First of all, I have this structure of data

List <- List DATA 1 <- List DATA 2

Inside it this lists, I have other lists with TRAIN and TEST. Finally, I have data.frames in theses levels. I create simul data of my list with iris dataset.

data(iris)
head(iris)

iristest<-head(iris)

train<-list(iris,iris,iris)
test<-list(iristest,iristest,iristest)

list1<-list(train,test)
names(list1)<-c("train","test")


iris2<-iris
iris2[,1:4]<-iris[,1:4]+5
iristest2<-head(iris2)

train<-list(iris2,iris2,iris2)
test<-list(iristest2,iristest2,iristest2)

list2<-list(train,test)
names(list2)<-c("train","test")

flist<-list(list1,list2)
names(flist)<-c("iris","iris2")

Now, I created a function than i want to apply of my list.

Kmax<-5
nd<-10
ks<-seq(from=1,to=Kmax,by=1)
kn<-seq(1:nd)

findKNN<-function(listdf,seeds){
  indx<-1

  outs<-matrix(0, nrow = 5*length(listdf[[1]]), ncol = 3)

  for (i in seq_along(listdf[[1]])){
    for (K in 1:5){
      train<- as.data.frame(listdf$train[i])
      test <- as.data.frame(listdf$test[i])

      set.seed(seeds)

      kpreds <- knn(train[,-ncol(train)],test[,-ncol(test)], train[,ncol(train)],k=K)
      Ktable <-table(kpreds ,test[,ncol(test)])

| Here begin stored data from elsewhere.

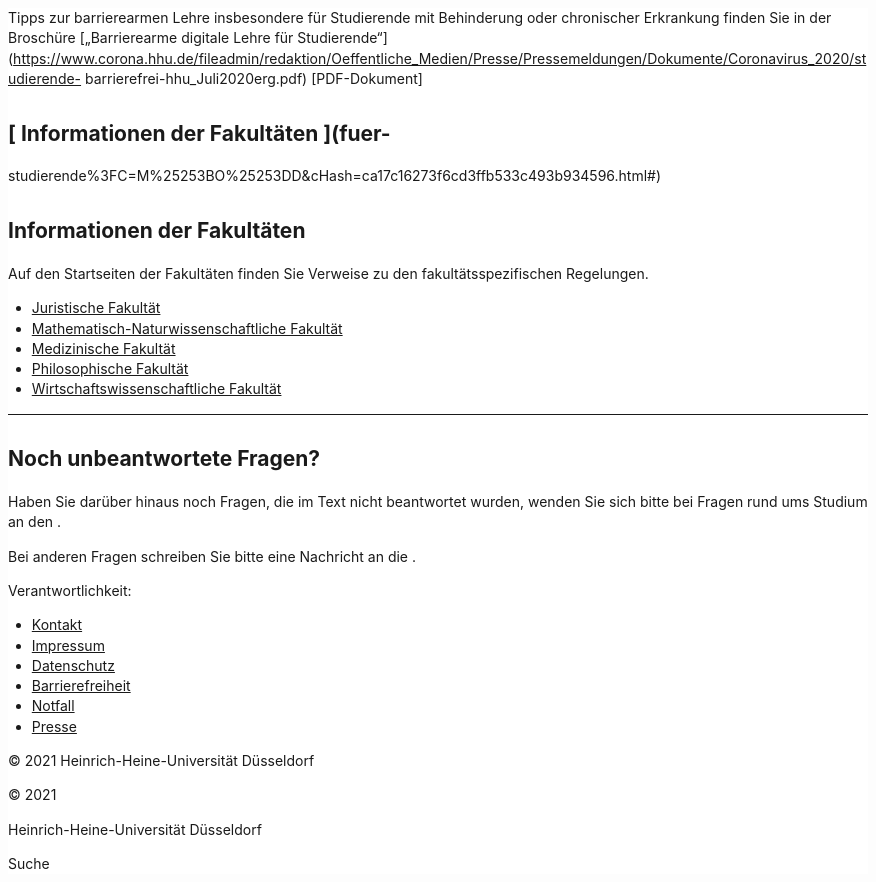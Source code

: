 Tipps zur barrierearmen Lehre insbesondere für Studierende mit Behinderung
oder chronischer Erkrankung finden Sie in der Broschüre [„Barrierearme
digitale Lehre für
Studierende“](https://www.corona.hhu.de/fileadmin/redaktion/Oeffentliche_Medien/Presse/Pressemeldungen/Dokumente/Coronavirus_2020/studierende-
barrierefrei-hhu_Juli2020erg.pdf) [PDF-Dokument]

## [ Informationen der Fakultäten ](fuer-
studierende%3FC=M%25253BO%25253DD&cHash=ca17c16273f6cd3ffb533c493b934596.html#)

## Informationen der Fakultäten

Auf den Startseiten der Fakultäten finden Sie Verweise zu den
fakultätsspezifischen Regelungen.

  * [Juristische Fakultät](https://www.jura.hhu.de/)
  * [Mathematisch-Naturwissenschaftliche Fakultät](https://www.math-nat-fak.hhu.de/)
  * [Medizinische Fakultät](https://www.medizin.hhu.de/)
  * [Philosophische Fakultät](https://www.philo.hhu.de/)
  * [Wirtschaftswissenschaftliche Fakultät](https://www.wiwi.hhu.de/)

* * *

## Noch unbeantwortete Fragen?

Haben Sie darüber hinaus noch Fragen, die im Text nicht beantwortet wurden,
wenden Sie sich bitte bei Fragen rund ums Studium an den .

Bei anderen Fragen schreiben Sie bitte eine Nachricht an die .

Verantwortlichkeit:

  * [Kontakt](https://www.hhu.de/die-hhu/kontakt-und-services)
  * [Impressum](https://www.hhu.de/impressum)
  * [Datenschutz](https://www.hhu.de/datenschutzerklaerung)
  * [Barrierefreiheit](https://www.hhu.de/erklaerung-zur-barrierefreiheit)
  * [Notfall](https://www.hhu.de/notfall-1)
  * [ Presse](https://www.hhu.de/die-hhu/presse-und-marketing/presse-ansprechpartner/innen)

© 2021 Heinrich-Heine-Universität Düsseldorf

© 2021

Heinrich-Heine-Universität Düsseldorf

[](https://www.facebook.com/HHU.de/ "Facebook")
[](https://www.linkedin.com/school/heinrich-heine-universitat-dusseldorf/
"LinkedIn") [](https://www.youtube.com/channel/UCz78Aka2Ukfo2S5KfXApTiw
"YouTube") [](https://twitter.com/HHU_de "Twitter")
[](https://www.instagram.com/hhu_de/ "Instagram")

Suche

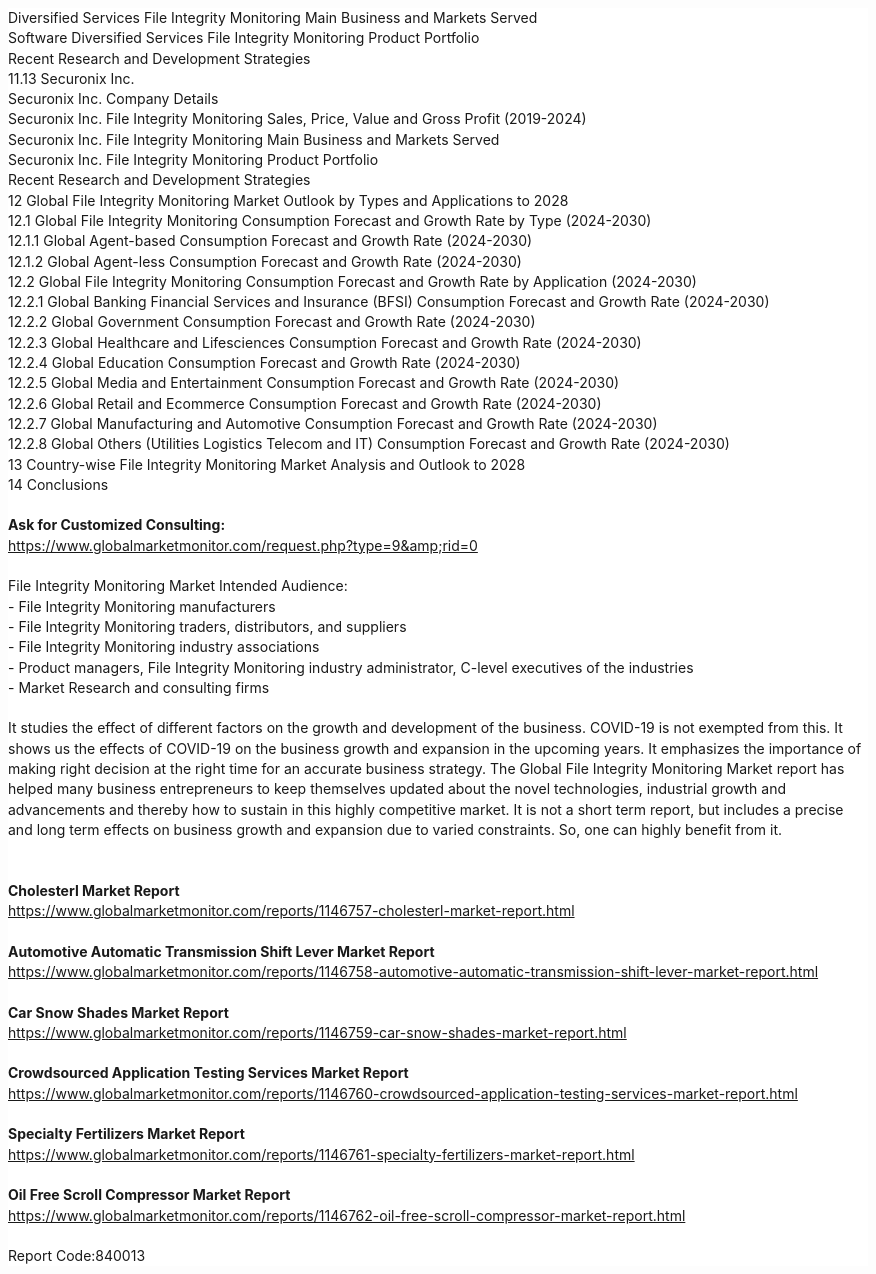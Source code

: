 Diversified Services File Integrity Monitoring Main Business and Markets Served<br />Software Diversified Services File Integrity Monitoring Product Portfolio<br />Recent Research and Development Strategies<br />11.13 Securonix Inc.<br />Securonix Inc. Company Details<br />Securonix Inc. File Integrity Monitoring Sales, Price, Value and Gross Profit (2019-2024)<br />Securonix Inc. File Integrity Monitoring Main Business and Markets Served<br />Securonix Inc. File Integrity Monitoring Product Portfolio<br />Recent Research and Development Strategies<br />12 Global File Integrity Monitoring Market Outlook by Types and Applications to 2028<br />12.1 Global File Integrity Monitoring Consumption Forecast and Growth Rate by Type (2024-2030)<br />12.1.1 Global Agent-based Consumption Forecast and Growth Rate (2024-2030)<br />12.1.2 Global Agent-less Consumption Forecast and Growth Rate (2024-2030)<br />12.2 Global File Integrity Monitoring Consumption Forecast and Growth Rate by Application (2024-2030)<br />12.2.1 Global Banking Financial Services and Insurance (BFSI) Consumption Forecast and Growth Rate (2024-2030)<br />12.2.2 Global Government Consumption Forecast and Growth Rate (2024-2030)<br />12.2.3 Global Healthcare and Lifesciences Consumption Forecast and Growth Rate (2024-2030)<br />12.2.4 Global Education Consumption Forecast and Growth Rate (2024-2030)<br />12.2.5 Global Media and Entertainment Consumption Forecast and Growth Rate (2024-2030)<br />12.2.6 Global Retail and Ecommerce Consumption Forecast and Growth Rate (2024-2030)<br />12.2.7 Global Manufacturing and Automotive Consumption Forecast and Growth Rate (2024-2030)<br />12.2.8 Global Others (Utilities Logistics Telecom and IT) Consumption Forecast and Growth Rate (2024-2030)<br />13 Country-wise File Integrity Monitoring Market Analysis and Outlook to 2028<br />14 Conclusions<br /><br /><strong>Ask for Customized Consulting:</strong><br /><a href="https://www.globalmarketmonitor.com/request.php?type=9&amp;rid=0">https://www.globalmarketmonitor.com/request.php?type=9&amp;rid=0</a><br /><br />File Integrity Monitoring Market Intended Audience:<br />- File Integrity Monitoring manufacturers<br />- File Integrity Monitoring traders, distributors, and suppliers<br />- File Integrity Monitoring industry associations<br />- Product managers, File Integrity Monitoring industry administrator, C-level executives of the industries<br />- Market Research and consulting firms<br /><br />It studies the effect of different factors on the growth and development of the business. COVID-19 is not exempted from this. It shows us the effects of COVID-19 on the business growth and expansion in the upcoming years. It emphasizes the importance of making right decision at the right time for an accurate business strategy. The Global File Integrity Monitoring Market report has helped many business entrepreneurs to keep themselves updated about the novel technologies, industrial growth and advancements and thereby how to sustain in this highly competitive market. It is not a short term report, but includes a precise and long term effects on business growth and expansion due to varied constraints. So, one can highly benefit from it. <br /><br /><strong><br /></strong><strong>Cholesterl Market Report</strong><br /><a href="https://www.globalmarketmonitor.com/reports/1146757-cholesterl-market-report.html">https://www.globalmarketmonitor.com/reports/1146757-cholesterl-market-report.html</a><br /><br /><strong>Automotive Automatic Transmission Shift Lever Market Report</strong><br /><a href="https://www.globalmarketmonitor.com/reports/1146758-automotive-automatic-transmission-shift-lever-market-report.html">https://www.globalmarketmonitor.com/reports/1146758-automotive-automatic-transmission-shift-lever-market-report.html</a><br /><br /><strong>Car Snow Shades Market Report</strong><br /><a href="https://www.globalmarketmonitor.com/reports/1146759-car-snow-shades-market-report.html">https://www.globalmarketmonitor.com/reports/1146759-car-snow-shades-market-report.html</a><br /><br /><strong>Crowdsourced Application Testing Services Market Report</strong><br /><a href="https://www.globalmarketmonitor.com/reports/1146760-crowdsourced-application-testing-services-market-report.html">https://www.globalmarketmonitor.com/reports/1146760-crowdsourced-application-testing-services-market-report.html</a><br /><br /><strong>Specialty Fertilizers Market Report</strong><br /><a href="https://www.globalmarketmonitor.com/reports/1146761-specialty-fertilizers-market-report.html">https://www.globalmarketmonitor.com/reports/1146761-specialty-fertilizers-market-report.html</a><br /><br /><strong>Oil Free Scroll Compressor Market Report</strong><br /><a href="https://www.globalmarketmonitor.com/reports/1146762-oil-free-scroll-compressor-market-report.html">https://www.globalmarketmonitor.com/reports/1146762-oil-free-scroll-compressor-market-report.html</a><br /><br />Report Code:840013</p>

      outs[indx,1] <- (Ktable[1, 2] + Ktable[2, 1]) / sum(Ktable)
      outs[indx,2] <- K
      outs[indx,3] <- i
      indx<-indx+1
    }
  }

  outs<-data.frame(outs)
  names(outs)<-c("error","K","I")
  outs<-aggregate(error ~ K,outs, mean)
}

output<-lapply(flist,seeds=12345,findKNN)

But I dont know how I can run this code effienctly.

Thanks

liguang
  • 161
  • 1
  • 9
  • Agree with @Jet that it's more for readability than efficiency, but still I think it's a good idea. The place to start is to factor out the logic that's happening in the loops, then it will be more intuitive how to replace the for loop with more R-idiomatic code. – Aaron left Stack Overflow May 03 '19 at 13:18

3 Answers3

1

This is just a stab in the dark but it seems to me the reason for the two loops is that you have structured the data as lists inside a list? Possibly lists inside lists inside a list? To me this seems to be the bigger issue then the for loops not being efficient.

Just an idea, but maybe restructure how your data is stored to something like a map where you can relate values to keys. So example is you have a map with keys “list1” “list2” and all values in map are paired to their key. Then you only need one for loop with an if that says if keys match what i want take data. Just a thought.

Deja
  • 35
  • 6
  • could you explain it? I have a multiples data. For this data I have 5 dataset of train and 5 dataset of test. I thought this form will be best buf if you know something good, your answer will be welcome. – liguang May 03 '19 at 13:28
1

The apply functions actually do not have efficiency advantage over the for loops anymore, according to this thread.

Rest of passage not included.